The Swamp Road Chronicles


"Jacob's Ladder"

Dear Friends,

Per our conversation at the Pataskala Street Fair last August, I am sending this story to you. I call it 'Jacob's Ladder'.

Though I can't prove any of it, this story comes from a very reliable source. My cousin was an historian for Licking County for many years and recounted this tale to me more than once. He knew a lot about the county's past, but this incident really stuck with him.


A couple of miles from Swamp Road is Cherry Lane. In 1865 a man named Jacob Linville purchased 120 acres of land there and built a small house and a very large barn. Jacob had come from Pennsylvania with his wife Melanie and his son Josef. Jacob had intended to make a life for his family by growing apples. Licking County is remarkably well-suited for apple growing.

Jacob's father had been a successful farmer and had funded Jacob's venture. There was little doubt that the hard-working Jacob would be successful.


Four years after settling on Cherry Lane, Jacob enjoyed his first harvest. He had thousands and thousands of the sweetest, most delicious apples you could ask for. He shipped them back east to merchants and sold them locally as well. The bruised apples, or ones that had even the smallest blemish went straight to the cider mill. Jacob sold several hundred gallons of apple cider that year as well.


Jacob's barn was very large; a large barn was a sign of prosperity back then and Jacob's barn was impressive. It was 100 feet long and 40 feet wide and had 3 floors. Unfortunately, Jacob's barn would be his undoing. During a severe winter storm in January of 1870 a large section of the barn's roof was blown off by the wind. Jacob and his hired man were inside the barn repairing it. Jacob had climbed up a 40 foot ladder to reach the highest part that needed repaired. While the hired man had stepped away to get more nails, Jacob lost his footing and fell nearly forty feet to the hardwood floor. The hired man was on the first floor when he heard a huge "thump" overhead, he hurried back up to the second floor where he found Jacob lying on his back, his lifeless eyes staring upward, with a large amount of blood pooling around his head.

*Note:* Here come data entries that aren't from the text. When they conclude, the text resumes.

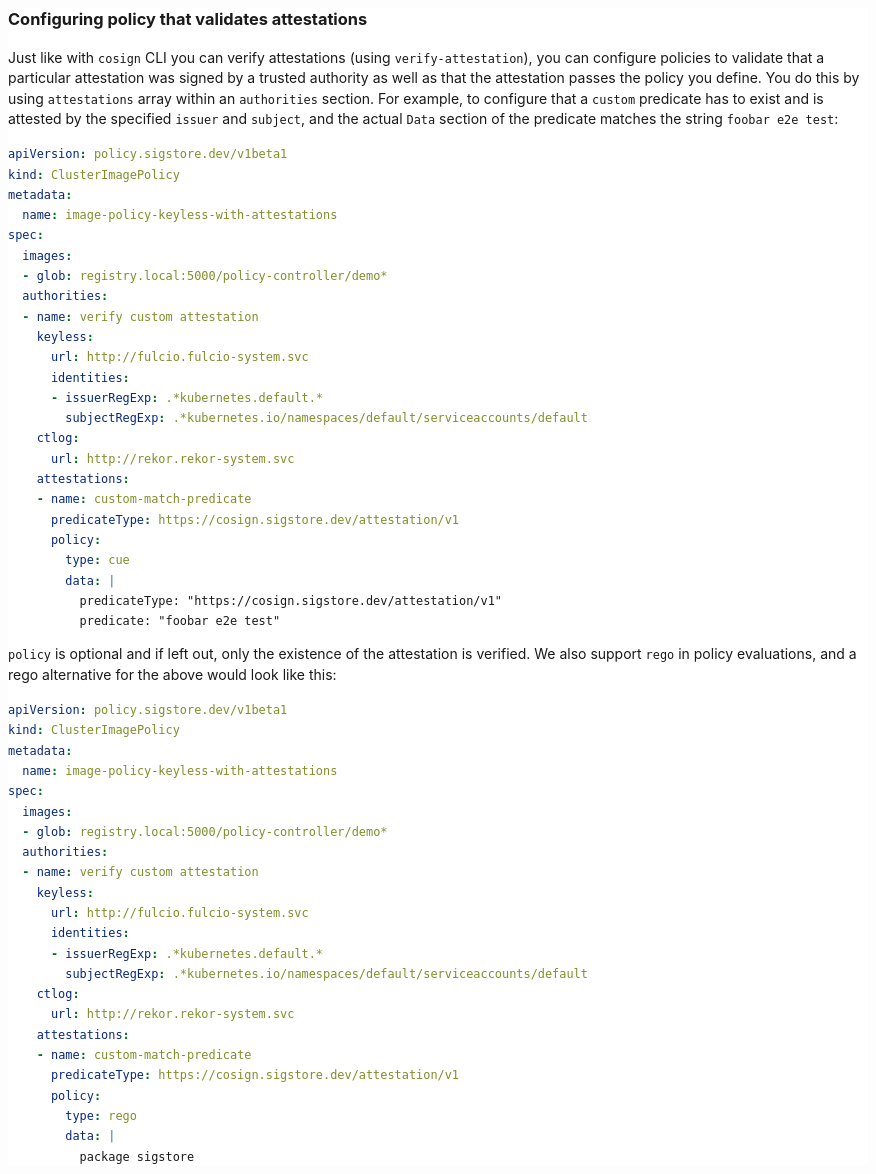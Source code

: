 ### Configuring policy that validates attestations

Just like with `cosign` CLI you can verify attestations (using `verify-attestation`),
you can configure policies to validate that a particular attestation was signed by
a trusted authority as well as that the attestation passes the policy you
define. You do this by using `attestations` array within an `authorities`
section. For example, to configure that a `custom` predicate has to exist and is
attested by the specified `issuer` and `subject`, and the actual `Data` section
of the predicate matches the string `foobar e2e test`:

```yaml
apiVersion: policy.sigstore.dev/v1beta1
kind: ClusterImagePolicy
metadata:
  name: image-policy-keyless-with-attestations
spec:
  images:
  - glob: registry.local:5000/policy-controller/demo*
  authorities:
  - name: verify custom attestation
    keyless:
      url: http://fulcio.fulcio-system.svc
      identities:
      - issuerRegExp: .*kubernetes.default.*
        subjectRegExp: .*kubernetes.io/namespaces/default/serviceaccounts/default
    ctlog:
      url: http://rekor.rekor-system.svc
    attestations:
    - name: custom-match-predicate
      predicateType: https://cosign.sigstore.dev/attestation/v1
      policy:
        type: cue
        data: |
          predicateType: "https://cosign.sigstore.dev/attestation/v1"
          predicate: "foobar e2e test"
```

`policy` is optional and if left out, only the existence of the attestation is
verified. We also support `rego` in policy evaluations, and a rego alternative
for the above would look like this:

```yaml
apiVersion: policy.sigstore.dev/v1beta1
kind: ClusterImagePolicy
metadata:
  name: image-policy-keyless-with-attestations
spec:
  images:
  - glob: registry.local:5000/policy-controller/demo*
  authorities:
  - name: verify custom attestation
    keyless:
      url: http://fulcio.fulcio-system.svc
      identities:
      - issuerRegExp: .*kubernetes.default.*
        subjectRegExp: .*kubernetes.io/namespaces/default/serviceaccounts/default
    ctlog:
      url: http://rekor.rekor-system.svc
    attestations:
    - name: custom-match-predicate
      predicateType: https://cosign.sigstore.dev/attestation/v1
      policy:
        type: rego
        data: |
          package sigstore
```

Jacob's wife Melanie took her son and moved back to Pennsylvania. The farm was sold to a local family. The little home is gone now, but the barn remains. You can still see where the blood stains the oaken floorboards and the new owners often tell their friends and family of going up to the barn in the middle of the day and hearing a loud "thump" overhead. Upon searching, no cause for the sound can ever be found. They believe that it's just the barn itself replaying its memory of the tragedy that cut short the life of a promising young farmer. Structures like barns and homes do have memories, and that explains many, but not all, tales of haunted homes and haunted barns as well. What memories does your home have? Hmmm?